第2位「ペネロペひとりでふくをきる」著者:アン・グットマン
うっかり者でおなじみの「ペネロペ」は、一人で着替えて幼稚園に行こうときめます。ベッドから起きて着替えを始めるペネロペ。「みて、ズボンをはくのは得意なの。みて、もうはけちゃった」と言いつつも、「でもね、パンツがちょっぴり見えてるの」と言い、子ども達の笑いを誘います。

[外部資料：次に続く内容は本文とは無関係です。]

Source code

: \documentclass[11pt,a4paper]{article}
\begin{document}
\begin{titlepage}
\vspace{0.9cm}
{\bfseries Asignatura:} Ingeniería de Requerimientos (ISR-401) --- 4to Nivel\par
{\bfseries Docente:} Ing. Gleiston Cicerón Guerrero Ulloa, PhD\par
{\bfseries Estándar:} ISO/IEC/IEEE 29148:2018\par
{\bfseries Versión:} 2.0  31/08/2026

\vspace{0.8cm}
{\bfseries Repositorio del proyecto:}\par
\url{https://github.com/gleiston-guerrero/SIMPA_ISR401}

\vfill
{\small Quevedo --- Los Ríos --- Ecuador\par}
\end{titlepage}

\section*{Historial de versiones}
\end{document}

3歳児という年齢は、自分で着替えができる年齢ですが、着替えるタイミングというのは、食事後、午睡後で「眠気に襲われている時間」です。いくら自分で着替えが出来ると言っても、まだ3歳時!眠気には勝てず、出来ない日だってあります。そんな時にはペネロペの絵本を活用すれば、気持ちの切り替えにもなります。
第1位「わたしようちえんにいくの」著者:ローレンス・アンホールト
初めて幼稚園に通う3歳児、年少クラスに進級して不安な気持ちが残る3歳児の気持ちを解消してくれる絵本です。
主人公「アンナ」は一人で靴が履けなかったらどうしよう、妹と一緒に幼稚園に行こう、というように、初めての幼稚園に不安を抱き、「わたし、おうちにいる!」とまで、言い出します。しかし、実際に幼稚園に行ってみると、おもちゃ、砂場、おやつの時間など、楽しいことがたくさんでした。
この絵本は「幼稚園はこういった所」と紹介する絵本で、初めての幼稚園に入園する子どもも、その親にとっても「安心感」を与える一冊です。
▼3歳児との接し方のポイント!
まとめ
3歳児にオススメな絵本として、主に生活面や情緒面に訴えかける本を選びました。初めての幼稚園に通う年齢、何でも一人でやっていく年齢でありながらも、まだまだ幼さの残る3歳児には、言葉掛けや寄り添いの道具の一つとして「絵本」の活用はとても効果があります。